[Records from a data source]
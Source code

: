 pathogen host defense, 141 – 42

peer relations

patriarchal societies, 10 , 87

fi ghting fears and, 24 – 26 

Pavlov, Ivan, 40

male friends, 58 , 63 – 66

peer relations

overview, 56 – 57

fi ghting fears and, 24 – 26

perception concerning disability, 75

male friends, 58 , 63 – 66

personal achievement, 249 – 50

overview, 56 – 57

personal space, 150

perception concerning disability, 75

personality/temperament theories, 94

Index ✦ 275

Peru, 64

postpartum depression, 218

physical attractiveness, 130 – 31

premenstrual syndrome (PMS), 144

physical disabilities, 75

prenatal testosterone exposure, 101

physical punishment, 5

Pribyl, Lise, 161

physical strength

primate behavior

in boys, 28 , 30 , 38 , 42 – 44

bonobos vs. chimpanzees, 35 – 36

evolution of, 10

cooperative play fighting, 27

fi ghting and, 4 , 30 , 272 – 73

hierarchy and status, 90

* Task to carry out *
Looking at the entries above, state the number of lines that contain "physical" and add nothing more.

* Reply to the exercise *
4